Certification Authority
We use the term all the time, but what does it mean?
Welcome to the club.
Without a rock solid system of open, participatory governance, centralized authority over things like certification is just an invitation to abuse. We can’t allow the Internet to be hijacked by a small core of megalomaniacs, or by some national government or governments.
But peer governance also has problems. Systems that depend upon the trustworthiness of members of groups as opposed to a reliance on due process can fairly easily be subverted. You’re probably familiar with what happened to Anonymous last year when the group’s de facto leader, Hector Xavier Monsegur, aka Sabu, turned his fellow Anonymous hackers in to the FBI. After a lapse in caution had revealed his identity, Sabu found himself under pressure and, in their time-honored way, the FBI apparently offered to reduce the pressure in exchange for a few names of his colleagues. That sort of thing will happen, and the larger the group the higher the probability that one of its members will fail to uphold the standards of the group.
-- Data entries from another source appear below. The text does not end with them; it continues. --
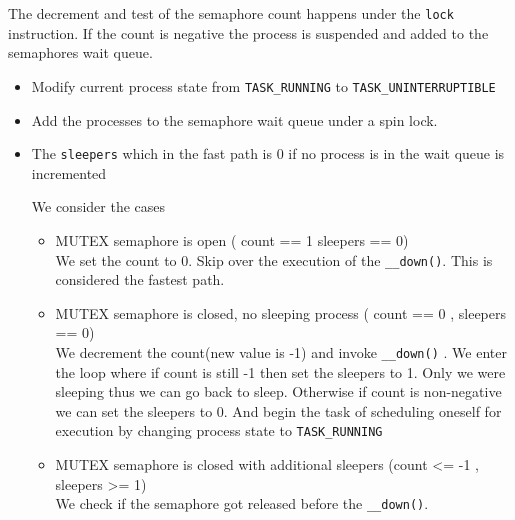 \documentclass{article}
\begin{document}
The decrement and test of the semaphore count happens under the
\lstinline{lock} instruction. If the count is negative the process is
suspended and added to the semaphores wait queue.

\begin{itemize}


  \item Modify current process state from \lstinline{TASK_RUNNING} to
    \lstinline{TASK_UNINTERRUPTIBLE}

  \item Add the processes to the semaphore wait queue under a spin
    lock.
    
  \item The \lstinline{sleepers} which in the fast path is 0 if no
    process is in the wait queue is incremented
    
    We consider the cases
    \begin{itemize}
    \item MUTEX semaphore is open ( count == 1 sleepers == 0) \\
      
      We set the count to 0. Skip over the execution of the
      \lstinline{__down()}. This is considered the fastest path.

    \item MUTEX semaphore is closed, no sleeping process
      ( count == 0 , sleepers == 0) \\

      We decrement the count(new value is -1) and invoke
      \lstinline{__down()} . We enter the loop where if count is still
      -1 then set the sleepers to 1. Only we were sleeping thus we can
      go back to sleep. Otherwise if count is non-negative we can set
      the sleepers to 0. And begin the task of scheduling oneself for
      execution by changing process state to \lstinline{TASK_RUNNING}

    \item MUTEX semaphore is closed with additional sleepers
      (count  <= -1 , sleepers >= 1) \\
      
      We check if the semaphore got released before the
      \lstinline{__down()}.

      
      
    \end{itemize}
\end{itemize}



\end{document}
Small trust networks based upon personalities rather than authoritative procedure can work when there’s not too much at stake. But as soon as real power or money enter the picture there needs to be a well-designed, personality-free system based upon immutable due process. And it needs to include individual accountability. We all know that the present system of dozens of competing commercial certification “authorities” is just not sustainable, even if there’s never another DigiNotar-size fiasco. In the immortal words of Matt Blaze, “A commercial certification authority protects you from anyone whose money they refuse to take.”
Nor can the solution be found in certification authorities run by national governments. Especially after the Snowden revelations, who wants government agencies issuing and managing our identity certificates?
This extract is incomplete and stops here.